Mozart’s Clarinet Concerto is the most well-known piece written for the clarinet, and for good reason! Written near the end of the composer’s life, the concerto shows the height of Mozart’s compositional abilities, and is considered one of his greatest works. I have performed it many times, and it still feels fresh, new, and ingenious; I think that’s a sign of a true masterwork.
What are the most challenging aspects of this concerto?
There are many, but two stick out to me. First, the length: at almost 30 minutes, it takes a lot of physical and mental stamina, plus the challenge of maintaining comfort with the memorization.

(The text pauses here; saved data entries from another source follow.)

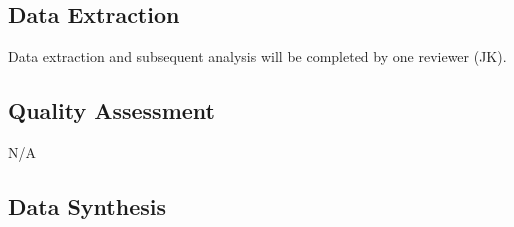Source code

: \documentclass{article}
\begin{document}
\subsection{Data Extraction}
\par
Data extraction and subsequent analysis will be completed by one reviewer (JK).
\subsection{Quality Assessment}
N/A
\subsection{Data Synthesis}
\end{document}
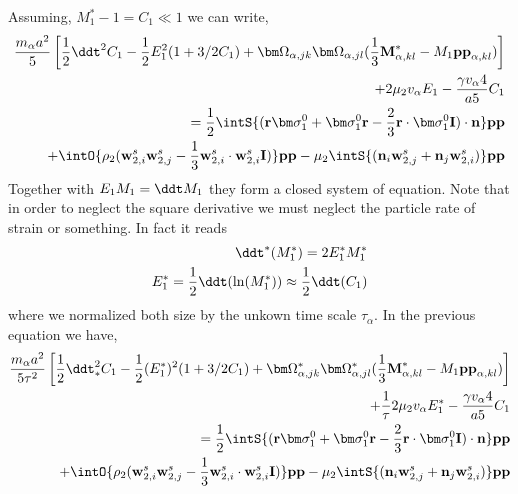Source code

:Assuming, $M_1^* - 1 = C_1 \ll 1$ we can write, 
\begin{align*}
    \frac{m_\alpha a^2}{5}  \left[\frac{1}{2}\ddt^2 C_1
    - \frac{1}{2}E_1^2  ( 1 + 3/2  C_1 ) 
    +  
    \bm\Omega_{\alpha,jk}
    \bm\Omega_{\alpha,jl}(
        \frac{1}{3}\textbf{M}^*_{\alpha,kl} - M_1 \textbf{pp}_{\alpha,kl}
    )
    \right]\\
    + 2 \mu_2 v_\alpha E_1
    - \frac{\gamma v_\alpha 4 }{a5 } C_1
    \\ 
    = 
    \frac{1}{2}\intS{(\textbf{r}\bm\sigma_1^0 + \bm\sigma_1^0\textbf{r} - \frac{2}{3}\textbf{r}\cdot \bm\sigma_1^0 \textbf{I})\cdot \textbf{n}} \textbf{pp}\\
    + \intO{\rho_2 (\textbf{w}_{2,i}^s\textbf{w}_{2,j}^s - \frac{1}{3}\textbf{w}_{2,i}^s\cdot \textbf{w}_{2,i}^s \textbf{I})} \textbf{pp}
    - \mu_2 \intS{(\textbf{n}_i \textbf{w}_{2,j}^s + \textbf{n}_j \textbf{w}_{2,i}^s)} \textbf{pp}\\
\end{align*}
Together with $E_1 M_1 = \ddt M_1$ they form a closed system of equation. 
Note that in order to neglect the square derivative we must neglect the particle rate of strain or something. 
In fact it reads 
\begin{align*}
    \ddt^*  (M_1^*) = 2E_1^* M_1^*\\
    E_1^* = \frac{1}{2}\ddt (\ln(M_1^*))\approx \frac{1}{2}\ddt (C_1)
\end{align*}
where we normalized both size by the unkown time scale $\tau_\alpha$. 
In the previous equation we have, 
\begin{align*}
    \frac{m_\alpha a^2}{5\tau^2}  \left[\frac{1}{2}\ddt^2_* C_1
    - \frac{1}{2}(E_1^*)^2  ( 1 + 3/2  C_1 ) 
    +  
    \bm\Omega_{\alpha,jk}^*
    \bm\Omega_{\alpha,jl}^*(
        \frac{1}{3}\textbf{M}^*_{\alpha,kl} - M_1 \textbf{pp}_{\alpha,kl}
    )
    \right]\\
    + \frac{1}{\tau}2 \mu_2 v_\alpha E_1^*
    - \frac{\gamma v_\alpha 4 }{a5 } C_1
    \\ 
    = 
    \frac{1}{2}\intS{(\textbf{r}\bm\sigma_1^0 + \bm\sigma_1^0\textbf{r} - \frac{2}{3}\textbf{r}\cdot \bm\sigma_1^0 \textbf{I})\cdot \textbf{n}} \textbf{pp}\\
    + \intO{\rho_2 (\textbf{w}_{2,i}^s\textbf{w}_{2,j}^s - \frac{1}{3}\textbf{w}_{2,i}^s\cdot \textbf{w}_{2,i}^s \textbf{I})} \textbf{pp}
    - \mu_2 \intS{(\textbf{n}_i \textbf{w}_{2,j}^s + \textbf{n}_j \textbf{w}_{2,i}^s)} \textbf{pp}\\
\end{align*}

But perhaps more importantly, this concerto requires the soloist to strike a very difficult musical balance. If the clarinetist focuses too much on refinement, the interpretation will come across as bland—but with too much exaggeration, it can seem grotesque.
My goal is always to strive for huge contrasts in mood and energy while still staying within the “world” of Mozart, and that takes a lot of thoughtful practice.
What drew you to the clarinet? Tell us about your early music education.
School band! I loved the sound of the clarinet, and I was grateful to grow up in Maryland, where the public school music programs are very strong. I believe supporting the arts in our schools is the most pressing need for our educational system.
Now you’re an educator on the faculty of University of Northern Colorado. What do you enjoy most about teaching clarinet at the college level?
I feel that my most important role as a clarinet teacher at this level is to help my students reach their full potential. It’s challenging to determine the best approach to take with each student, but that challenge is one of my favorite things about working with college students.
You were with the New World Symphony in Miami before coming to Denver. What was that transition like?
Living on Miami Beach was kind of like living on Mars! You see the strangest things there, from the wild vacationers to the unexpected, odd behavior from the locals. (I won’t go into more detail than that.)
While I’m grateful for the incredible experiences I had with the New World Symphony, Denver’s culture is wonderful, and there’s so much to see in this fantastic city and in the mountains. I feel so lucky that I get to live in such a beautiful place!
One other adjustment that I have to mention: many people don’t know that moving to altitude affects woodwind players’ reeds tremendously. This is my fourth season with the Colorado Symphony, and I think my reeds are still trying to adjust!
What drew you to the Colorado Symphony?
First, the artistic quality of this orchestra is remarkable; it truly is one of the best in the country. But also, the Colorado Symphony has an incredible feeling of community. I’ve played with many other orchestras, and never felt the sense of camaraderie that I’ve felt here. It’s amazing to feel that both the musicians and the staff are all on the same page and working towards our combined success.
Finally, what do you do when not performing? Any hobbies or side projects worth noting?
I’m just now moving to a new home, and I imagine that will bring endless projects with it! But I’ve also always loved exploring the many excellent hiking trails in this area, and expanding my baking skills—I’ve gotten excited lately about making awesome pies. So if you see me backstage sometime, hand me your favorite pie recipe!